There have definitely been no leaks about England’s 55-man provisional World Cup squad, merely whispers that only Important Journalists and not the likes of you get to hear about.
Which would be odd but fine if said Important Journalists’ own newspapers weren’t reporting the leaks that apparently didn’t happen.
Meanwhile, in a delightful twist, there’s a rare case of self-sh*thousing over at the Daily Express, plus news of a Declan Rice sacrifice.
John Cross in wild form for the Mirror on England’s 55-man provisional World Cup squad after his impassioned pleas for Ivan Toney to be Tuchel’s ‘wildcard’.
Now he declares Myles Lewis-Skelly MUST be on Thomas Tuchel’s longlist in a manner that suggests there is any doubt that Myles Lewis-Skelly is on Thomas Tuchel’s longlist.
We don’t even disagree with much Cross has said about Lewis-Skelly’s redemptive comeback over recent weeks, but the spicy take if you want to offer one here is about MLS making the actual final 26-man squad. His presence on the longlist is surely a formality.

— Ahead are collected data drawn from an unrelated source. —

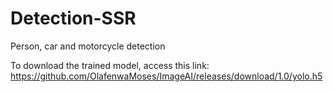 # Detection-SSR
Person, car and motorcycle detection

To download the trained model, access this link: https://github.com/OlafenwaMoses/ImageAI/releases/download/1.0/yolo.h5
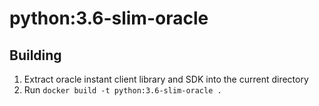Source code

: python:3.6-slim-oracle
======================

Building
--------
1. Extract oracle instant client library and SDK into the current directory
2. Run `docker build -t python:3.6-slim-oracle .`
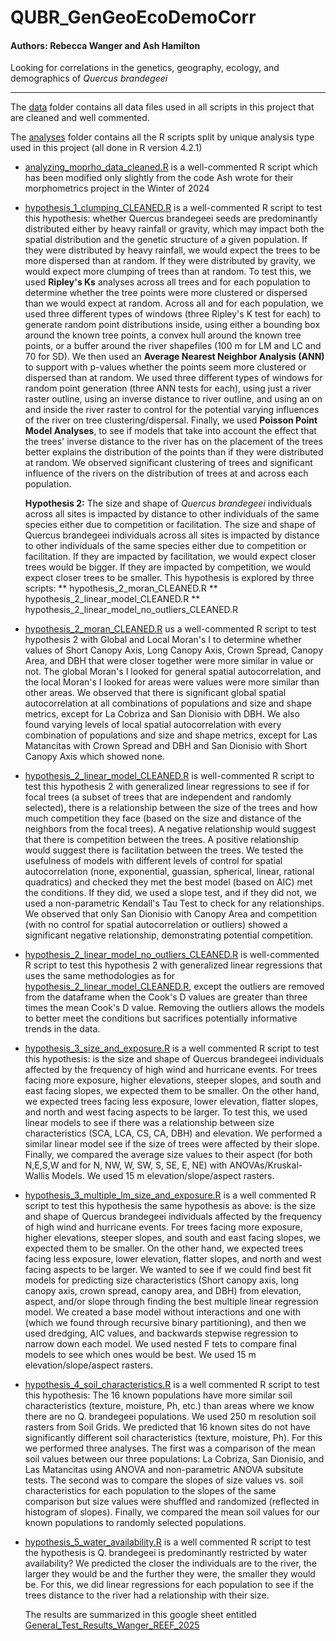 # QUBR_GenGeoEcoDemoCorr

#### Authors: Rebecca Wanger and Ash Hamilton

Looking for correlations in the genetics, geography, ecology, and demographics of *Quercus brandegeei*

*** 

 The [data](./data) folder contains all data files used in all scripts in this project that are cleaned and well commented. 

 The [analyses](./analyses) folder contains all the R scripts split by unique analysis type used in this project (all done in R version 4.2.1)

* [analyzing_moprho_data_cleaned.R](./data/analyzing_moprho_data_cleaned.R) is a well-commented R script which has been modified only slightly from the code Ash wrote for their morphometrics project in the Winter of 2024

* [hypothesis_1_clumping_CLEANED.R](./analyses/hypothesis_1_clumping_CLEANED.R) is a well-commented R script to 
test this hypothesis: whether Quercus brandegeei seeds are predominantly distributed either by heavy rainfall or gravity, 
which may impact both the spatial distribution and the genetic structure of a given population. If they were distributed by 
heavy rainfall, we would expect the trees to be more dispersed than at random. If they were distributed by gravity, we would expect more clumping 
of trees than at random. To test this, we used **Ripley's Ks** analyses across all trees and for each population 
to determine whether the tree points were more clustered or dispersed than we would expect at 
random. Across all and for each population, we used three different types of windows (three Ripley's K test for each) to generate random point distributions inside, 
using either a bounding box around the known tree points, a convex hull around the known tree points, or a buffer around the river shapefiles (100 m for LM and LC and 70 for SD).
We then used an **Average Nearest Neighbor Analysis (ANN)** to support with p-values whether the points seem more clustered or 
dispersed than at random. We used three different types of windows for random point generation (three ANN tests for each),
using just a river raster outline, using an inverse distance to river outline, and using an on and inside the river raster to control
for the potential varying influences of the river on tree clustering/dispersal. Finally, we used **Poisson Point Model Analyses**, to see if models that take into account the effect that the trees' inverse 
distance to the river has on the placement of the trees better explains the distribution of the points than if they were 
distributed at random. We observed significant clustering of trees and significant influence of the rivers on the distribution of trees at and across each population.

  **Hypothesis 2:** The size and shape of *Quercus brandegeei* individuals across all sites is impacted by distance to other individuals of the 
  same species either due to competition or facilitation.  The size and shape 
of Quercus brandegeei individuals across all sites is impacted by distance to other individuals of the same species either due to 
competition or facilitation. If they are impacted by facilitation, we would expect closer trees would be bigger. If they are impacted 
by competition, we would expect closer trees to be smaller. This hypothesis is explored by three scripts:
    ** hypothesis_2_moran_CLEANED.R
    ** hypothesis_2_linear_model_CLEANED.R
    ** hypothesis_2_linear_model_no_outliers_CLEANED.R 

* [hypothesis_2_moran_CLEANED.R](./analyses/hypothesis_2_moran_CLEANED.R) us a well-commented R script to test hypothesis 2 with Global and Local Moran's I to determine whether values 
of Short Canopy Axis, Long Canopy Axis, Crown Spread, Canopy Area, and DBH that were closer together were more similar in value or not. The global Moran's I looked for general spatial
autocorrelation, and the local Moran's I looked for areas were values were more similar than other areas. We observed that there is significant global spatial autocorrelation
at all combinations of populations and size and shape metrics, except for La Cobriza and San Dionisio with DBH. We also found varying levels of local spatial autocorrelation with 
every combination of populations and size and shape metrics, except for Las Matancitas with Crown Spread and DBH and San Dionisio with Short Canopy Axis which showed none.

* [hypothesis_2_linear_model_CLEANED.R](./analyses/hypothesis_2_linear_model_CLEANED.R) is well-commented R script to test this hypothesis 2 with generalized linear 
regressions to see if for focal trees (a subset of trees that are independent and randomly selected), there is a relationship between the size of the trees and how much competition they face 
(based on the size and distance of the neighbors from the focal trees). A negative relationship would suggest that there is competition between the trees. A positive relationship would suggest there 
is facilitation between the trees. We tested the usefulness of models with different levels of control for spatial autocorrelation (none, exponential, guassian, spherical, linear, rational quadratics) and checked they met the best 
model (based on AIC) met the conditions. If they did, we used a slope test, and if they did not, we used a non-parametric Kendall's Tau Test to check for any relationships. We observed that 
only San Dionisio with Canopy Area and competition (with no control for spatial autocorrelation or outliers) showed a significant negative relationship, demonstrating potential competition.

* [hypothesis_2_linear_model_no_outliers_CLEANED.R](./analyses/hypothesis_2_linear_model_no_outliers_CLEANED.R) is well-commented R script to test this hypothesis 2 with generalized linear 
regressions that uses the same methodologies as for [hypothesis_2_linear_model_CLEANED.R](./analyses/hypothesis_2_linear_model_CLEANED.R), except the outliers are removed from the dataframe when the Cook's D
values are greater than three times the mean Cook's D value. Removing the outliers allows the models to better meet the conditions but sacrifices potentially informative trends in the data.



* [hypothesis_3_size_and_exposure.R](./analyses/hypothesis_3_size_and_exposure.R) is a well commented R script to test this hypothesis: is the size and shape of Quercus brandegeei individuals affected by the frequency of  high wind and hurricane events. For trees facing more exposure, higher elevations, steeper slopes, and south and east facing slopes, we expected them to be smaller. On the other hand, we expected trees facing less exposure, lower elevation, flatter slopes, and north and west facing aspects to be larger. To test this, we used linear models to see if there was a relationship between size characteristics (SCA, LCA, CS, CA, DBH) and elevation. We performed a similar linear model see if the size of trees were affected by their slope. Finally, we compared the average size values to their aspect (for both N,E,S,W and for N, NW, W, SW, S, SE, E, NE) with ANOVAs/Kruskal-Wallis Models. We used 15 m elevation/slope/aspect rasters. 

* [hypothesis_3_multiple_lm_size_and_exposure.R](./analyses/hypothesis_3_multiple_lm_size_and_exposure.R) is a well commented R script to test this hypothesis the same hypothesis as above: is the size and shape of Quercus brandegeei individuals affected by the frequency of  high wind and hurricane events. For trees facing more exposure, higher elevations, steeper slopes, and south and east facing slopes, we expected them to be smaller. On the other hand, we expected trees facing less exposure, lower elevation, flatter slopes, and north and west facing aspects to be larger. We wanted to see if we could find best fit models for predicting size characteristics (Short canopy axis, long canopy axis, crown spread, canopy area, and DBH) from elevation, aspect, and/or slope through finding the best multiple linear regression model. We created a base model without interactions and one with (which we found through recursive binary partitioning), and then we used dredging, AIC values, and backwards stepwise regression to narrow down each model. We used nested F tets to compare final models to see which ones would be best. We used 15 m elevation/slope/aspect rasters.

* [hypothesis_4_soil_characteristics.R](./analyses/hypothesis_4_soil_characteristics.R) is a well commented R script to test this hypothesis: The 16 known populations have more similar soil characteristics (texture, moisture, Ph, etc.) than areas where we know there are no Q. brandegeei populations. We used 250 m resolution soil rasters from Soil Grids. We predicted that 16 known sites do not have significantly different soil characteristics (texture, moisture, Ph). For this we performed three analyses. The first was a comparison of the mean soil values between our three populations: La Cobriza, San Dionisio, and Las Matancitas using ANOVA and non-parametric ANOVA subsitute tests. The second was to compare the slopes of size values vs. soil characteristics for each population to the slopes of the same comparison but size values were shuffled and randomized (reflected in histogram of slopes). Finally, we compared the mean soil values for our known populations to randomly selected populations.

* [hypothesis_5_water_availability.R](./analyses/hypothesis_5_water_availability.R) is a well commented R script to test the hypothesis is Q. brandegeei is predominantly restricted by water availability? We predicted the closer the individuals are to the river, the larger they would be and the further they were, the smaller they would be. For this, we did linear regressions for each population to see if the trees distance to the river had a relationship with their size.  

  The results are summarized in this google sheet entitled [General_Test_Results_Wanger_REEF_2025](https://docs.google.com/spreadsheets/d/1BemVj7ev1UcTnCs2zXe8JUpJoGbSO78u0YJfAZuehLs/edit?gid=0#gid=0) 
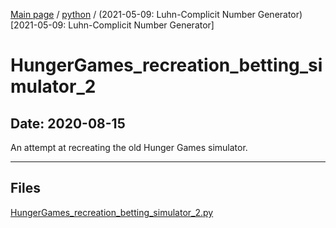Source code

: [Main page](/) / [python](/python) / (2021-05-09: Luhn-Complicit Number Generator)[2021-05-09: Luhn-Complicit Number Generator]

# HungerGames_recreation_betting_simulator_2

## Date: 2020-08-15

An attempt at recreating the old Hunger Games simulator.

-----

## Files

[HungerGames_recreation_betting_simulator_2.py](HungerGames_recreation_betting_simulator_2.py)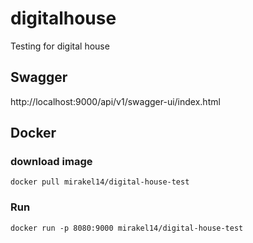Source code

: # digitalhouse
Testing for digital house

## Swagger
http://localhost:9000/api/v1/swagger-ui/index.html

## Docker
### download image 
`docker pull mirakel14/digital-house-test`

### Run
`docker run -p 8080:9000 mirakel14/digital-house-test`



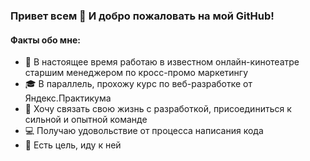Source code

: ### Привет всем 👋 И добро пожаловать на мой GitHub!

#### Факты обо мне:

- :briefcase: В настоящее время работаю в известном онлайн-кинотеатре старшим менеджером по кросс-промо маркетингу
- :mortar_board: В параллель, прохожу курс по веб-разработке от Яндекс.Практикума
- :office: Хочу связать свою жизнь с разработкой, присоединиться к сильной и опытной команде
- :computer: Получаю удовольствие от процесса написания кода
- :running: Есть цель, иду к ней 
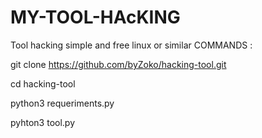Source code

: # MY-TOOL-HAcKING
Tool hacking simple and free linux or similar
COMMANDS :

git clone https://github.com/byZoko/hacking-tool.git


cd hacking-tool

python3 requeriments.py


pyhton3 tool.py
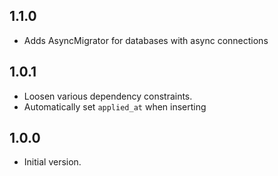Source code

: ## 1.1.0

- Adds AsyncMigrator for databases with async connections

## 1.0.1

- Loosen various dependency constraints.
- Automatically set `applied_at` when inserting

## 1.0.0

- Initial version.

The thing, you see, with a 55-man list is that it contains 55 names and that really is an awful lot of footballers. Thomas Tuchel has only selected 51 different players for England throughout his time in charge. Given some of those are now injured or have retired or have been conspicuously discarded, the prospect of an in-form player he has previously selected not being on that list is really not worth getting in a tizz about.
Then there’s Cross’ England squad ratings which forensically measure how likely a player is perceived to be for a place in the final squad. Not for Cross the traditional and insufficiently precise blunt instrument of the On The Plane/Staying At Home dichotomy.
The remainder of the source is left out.